TASK INSTRUCTIONS — For the data below, work out how many lines contain the word "model" and supply only that number.

LISTED RECORDS —
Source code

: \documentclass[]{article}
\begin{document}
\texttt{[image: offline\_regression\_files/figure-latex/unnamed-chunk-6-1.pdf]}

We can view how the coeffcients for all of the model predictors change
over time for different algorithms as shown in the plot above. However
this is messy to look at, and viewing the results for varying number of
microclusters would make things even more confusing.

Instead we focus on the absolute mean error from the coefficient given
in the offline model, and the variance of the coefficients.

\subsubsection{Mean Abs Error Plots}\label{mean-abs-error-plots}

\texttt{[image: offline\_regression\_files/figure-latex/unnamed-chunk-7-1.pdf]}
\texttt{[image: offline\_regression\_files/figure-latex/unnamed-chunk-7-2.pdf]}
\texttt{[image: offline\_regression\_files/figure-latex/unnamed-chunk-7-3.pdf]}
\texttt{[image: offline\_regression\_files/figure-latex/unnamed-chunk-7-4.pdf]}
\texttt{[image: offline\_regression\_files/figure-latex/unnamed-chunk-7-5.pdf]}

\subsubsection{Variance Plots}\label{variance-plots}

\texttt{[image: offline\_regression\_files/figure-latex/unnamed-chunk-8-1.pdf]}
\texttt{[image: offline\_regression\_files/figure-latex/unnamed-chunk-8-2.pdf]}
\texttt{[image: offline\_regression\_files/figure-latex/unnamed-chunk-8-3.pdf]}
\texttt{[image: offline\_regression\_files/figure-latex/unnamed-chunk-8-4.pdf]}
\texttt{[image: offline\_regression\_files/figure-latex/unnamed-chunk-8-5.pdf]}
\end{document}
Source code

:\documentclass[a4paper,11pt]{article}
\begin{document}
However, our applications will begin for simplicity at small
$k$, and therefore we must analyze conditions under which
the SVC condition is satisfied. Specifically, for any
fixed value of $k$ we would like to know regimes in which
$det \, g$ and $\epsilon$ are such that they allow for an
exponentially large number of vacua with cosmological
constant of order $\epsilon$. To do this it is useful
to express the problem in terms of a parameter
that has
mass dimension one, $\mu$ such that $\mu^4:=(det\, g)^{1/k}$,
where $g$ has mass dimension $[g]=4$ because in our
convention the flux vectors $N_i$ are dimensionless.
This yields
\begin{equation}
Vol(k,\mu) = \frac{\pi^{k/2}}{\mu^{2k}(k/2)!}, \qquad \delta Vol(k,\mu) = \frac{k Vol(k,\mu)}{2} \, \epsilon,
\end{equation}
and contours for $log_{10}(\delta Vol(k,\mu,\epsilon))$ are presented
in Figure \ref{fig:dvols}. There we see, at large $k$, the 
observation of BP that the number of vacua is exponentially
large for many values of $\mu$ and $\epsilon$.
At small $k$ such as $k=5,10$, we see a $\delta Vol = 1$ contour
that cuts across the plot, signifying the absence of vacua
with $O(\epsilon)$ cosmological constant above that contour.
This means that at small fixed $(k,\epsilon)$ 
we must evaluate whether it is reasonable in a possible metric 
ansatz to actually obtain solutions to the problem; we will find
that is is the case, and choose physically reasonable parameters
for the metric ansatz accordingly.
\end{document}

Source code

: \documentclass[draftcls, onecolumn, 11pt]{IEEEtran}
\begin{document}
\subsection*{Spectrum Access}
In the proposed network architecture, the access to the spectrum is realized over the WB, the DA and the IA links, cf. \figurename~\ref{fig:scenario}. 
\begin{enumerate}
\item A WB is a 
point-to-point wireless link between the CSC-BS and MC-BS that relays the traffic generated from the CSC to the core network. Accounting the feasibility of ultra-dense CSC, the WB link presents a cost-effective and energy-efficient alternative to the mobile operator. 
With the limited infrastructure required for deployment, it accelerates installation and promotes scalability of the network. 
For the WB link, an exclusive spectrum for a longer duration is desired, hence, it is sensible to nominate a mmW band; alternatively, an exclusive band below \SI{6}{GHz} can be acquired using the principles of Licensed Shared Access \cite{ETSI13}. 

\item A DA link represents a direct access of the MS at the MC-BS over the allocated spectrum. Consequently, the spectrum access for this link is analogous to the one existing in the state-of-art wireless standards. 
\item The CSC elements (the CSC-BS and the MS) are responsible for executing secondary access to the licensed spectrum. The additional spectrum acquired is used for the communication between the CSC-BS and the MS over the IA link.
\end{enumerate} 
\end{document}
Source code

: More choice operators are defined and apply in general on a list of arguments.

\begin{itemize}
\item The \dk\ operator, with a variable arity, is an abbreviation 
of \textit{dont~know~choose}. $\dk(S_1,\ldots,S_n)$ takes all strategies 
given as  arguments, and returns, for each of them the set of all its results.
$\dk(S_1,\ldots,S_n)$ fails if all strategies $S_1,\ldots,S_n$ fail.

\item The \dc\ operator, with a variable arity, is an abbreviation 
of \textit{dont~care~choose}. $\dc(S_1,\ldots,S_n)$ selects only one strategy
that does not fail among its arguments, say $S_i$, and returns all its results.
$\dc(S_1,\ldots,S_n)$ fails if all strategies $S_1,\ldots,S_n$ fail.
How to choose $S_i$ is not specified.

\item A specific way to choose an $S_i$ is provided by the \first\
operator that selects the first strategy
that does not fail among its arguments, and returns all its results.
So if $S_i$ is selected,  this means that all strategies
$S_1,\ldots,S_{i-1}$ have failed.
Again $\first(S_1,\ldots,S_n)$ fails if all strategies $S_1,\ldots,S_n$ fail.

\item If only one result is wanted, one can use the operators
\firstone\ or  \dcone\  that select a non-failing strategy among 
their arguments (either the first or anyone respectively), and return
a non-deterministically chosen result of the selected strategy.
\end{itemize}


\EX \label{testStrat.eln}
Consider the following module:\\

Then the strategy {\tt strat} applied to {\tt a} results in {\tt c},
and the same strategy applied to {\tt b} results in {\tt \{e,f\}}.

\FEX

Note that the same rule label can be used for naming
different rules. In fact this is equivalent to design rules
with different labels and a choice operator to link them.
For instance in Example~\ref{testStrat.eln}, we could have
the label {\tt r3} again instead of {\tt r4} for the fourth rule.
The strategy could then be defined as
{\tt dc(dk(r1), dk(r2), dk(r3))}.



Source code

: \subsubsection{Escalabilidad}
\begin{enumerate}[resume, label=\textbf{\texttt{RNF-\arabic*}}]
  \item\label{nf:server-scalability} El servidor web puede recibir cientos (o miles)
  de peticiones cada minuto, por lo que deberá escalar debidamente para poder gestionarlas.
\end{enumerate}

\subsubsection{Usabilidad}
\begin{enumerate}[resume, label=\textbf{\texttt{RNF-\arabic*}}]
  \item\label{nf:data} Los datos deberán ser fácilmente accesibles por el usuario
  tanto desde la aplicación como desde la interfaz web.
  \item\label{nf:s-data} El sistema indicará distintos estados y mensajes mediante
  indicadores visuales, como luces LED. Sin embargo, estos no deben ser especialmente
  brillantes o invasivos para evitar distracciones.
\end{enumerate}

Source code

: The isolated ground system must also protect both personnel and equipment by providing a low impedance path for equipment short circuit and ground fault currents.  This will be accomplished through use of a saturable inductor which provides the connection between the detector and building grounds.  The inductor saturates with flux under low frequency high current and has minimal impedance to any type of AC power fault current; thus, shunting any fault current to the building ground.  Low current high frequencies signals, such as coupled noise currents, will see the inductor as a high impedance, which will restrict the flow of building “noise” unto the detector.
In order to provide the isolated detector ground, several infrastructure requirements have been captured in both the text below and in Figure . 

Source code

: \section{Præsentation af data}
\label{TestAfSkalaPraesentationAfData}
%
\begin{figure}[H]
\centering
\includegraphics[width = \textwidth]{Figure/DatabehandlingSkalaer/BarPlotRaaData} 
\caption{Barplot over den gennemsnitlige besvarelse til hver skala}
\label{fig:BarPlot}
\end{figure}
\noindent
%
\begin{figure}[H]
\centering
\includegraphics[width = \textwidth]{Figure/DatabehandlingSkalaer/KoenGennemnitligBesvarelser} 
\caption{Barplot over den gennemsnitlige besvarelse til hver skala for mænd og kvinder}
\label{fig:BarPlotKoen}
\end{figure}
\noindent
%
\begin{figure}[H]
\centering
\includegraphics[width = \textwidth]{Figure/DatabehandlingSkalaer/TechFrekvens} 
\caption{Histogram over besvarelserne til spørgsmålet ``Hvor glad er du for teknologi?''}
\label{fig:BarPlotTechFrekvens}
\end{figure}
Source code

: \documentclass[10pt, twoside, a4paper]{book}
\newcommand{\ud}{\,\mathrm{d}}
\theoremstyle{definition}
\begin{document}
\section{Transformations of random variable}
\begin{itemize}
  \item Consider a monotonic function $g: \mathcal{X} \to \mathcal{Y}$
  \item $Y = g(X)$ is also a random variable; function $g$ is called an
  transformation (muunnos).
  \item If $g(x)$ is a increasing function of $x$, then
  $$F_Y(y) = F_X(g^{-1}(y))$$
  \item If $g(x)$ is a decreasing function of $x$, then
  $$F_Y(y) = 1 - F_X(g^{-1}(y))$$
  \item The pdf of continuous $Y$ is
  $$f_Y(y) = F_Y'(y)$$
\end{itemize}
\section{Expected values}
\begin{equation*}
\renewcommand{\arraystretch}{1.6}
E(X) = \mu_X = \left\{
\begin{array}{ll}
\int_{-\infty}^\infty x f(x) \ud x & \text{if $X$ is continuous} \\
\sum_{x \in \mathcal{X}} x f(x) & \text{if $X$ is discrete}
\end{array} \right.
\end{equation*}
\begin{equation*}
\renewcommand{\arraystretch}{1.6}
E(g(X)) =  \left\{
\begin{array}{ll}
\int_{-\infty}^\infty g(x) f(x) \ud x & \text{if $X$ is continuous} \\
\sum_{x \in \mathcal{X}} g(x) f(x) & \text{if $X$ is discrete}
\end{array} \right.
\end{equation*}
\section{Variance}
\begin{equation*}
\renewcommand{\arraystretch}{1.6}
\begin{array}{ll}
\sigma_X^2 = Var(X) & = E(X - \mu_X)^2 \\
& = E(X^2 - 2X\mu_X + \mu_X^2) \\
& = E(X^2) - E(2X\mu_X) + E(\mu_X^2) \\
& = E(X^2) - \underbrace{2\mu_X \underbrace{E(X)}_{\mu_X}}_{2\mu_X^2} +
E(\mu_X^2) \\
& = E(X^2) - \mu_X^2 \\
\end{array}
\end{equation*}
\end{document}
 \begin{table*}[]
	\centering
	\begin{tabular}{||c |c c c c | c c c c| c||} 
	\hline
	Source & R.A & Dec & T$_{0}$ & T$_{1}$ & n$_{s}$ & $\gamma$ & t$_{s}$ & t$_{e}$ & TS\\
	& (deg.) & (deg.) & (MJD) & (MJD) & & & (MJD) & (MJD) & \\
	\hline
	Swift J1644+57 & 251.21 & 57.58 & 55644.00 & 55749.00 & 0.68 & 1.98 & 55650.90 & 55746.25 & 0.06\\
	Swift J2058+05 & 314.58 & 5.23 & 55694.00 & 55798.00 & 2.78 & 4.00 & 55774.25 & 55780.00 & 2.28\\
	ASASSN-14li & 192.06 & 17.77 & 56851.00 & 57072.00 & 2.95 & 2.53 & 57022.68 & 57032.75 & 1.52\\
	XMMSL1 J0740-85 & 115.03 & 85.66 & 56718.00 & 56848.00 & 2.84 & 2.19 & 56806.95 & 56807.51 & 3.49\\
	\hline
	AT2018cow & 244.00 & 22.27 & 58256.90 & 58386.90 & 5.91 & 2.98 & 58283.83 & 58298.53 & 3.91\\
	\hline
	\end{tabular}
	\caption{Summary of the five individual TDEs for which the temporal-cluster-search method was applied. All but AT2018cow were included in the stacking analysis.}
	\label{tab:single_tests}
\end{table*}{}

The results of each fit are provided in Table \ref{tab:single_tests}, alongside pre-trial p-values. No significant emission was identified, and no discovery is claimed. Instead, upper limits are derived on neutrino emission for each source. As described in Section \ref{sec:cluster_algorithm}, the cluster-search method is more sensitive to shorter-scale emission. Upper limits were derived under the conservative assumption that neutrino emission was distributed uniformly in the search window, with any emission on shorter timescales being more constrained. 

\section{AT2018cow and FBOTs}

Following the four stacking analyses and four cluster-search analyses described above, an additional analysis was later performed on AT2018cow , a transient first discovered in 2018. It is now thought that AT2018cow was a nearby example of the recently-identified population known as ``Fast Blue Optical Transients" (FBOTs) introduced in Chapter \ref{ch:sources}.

THE COMPLETED TASK — 2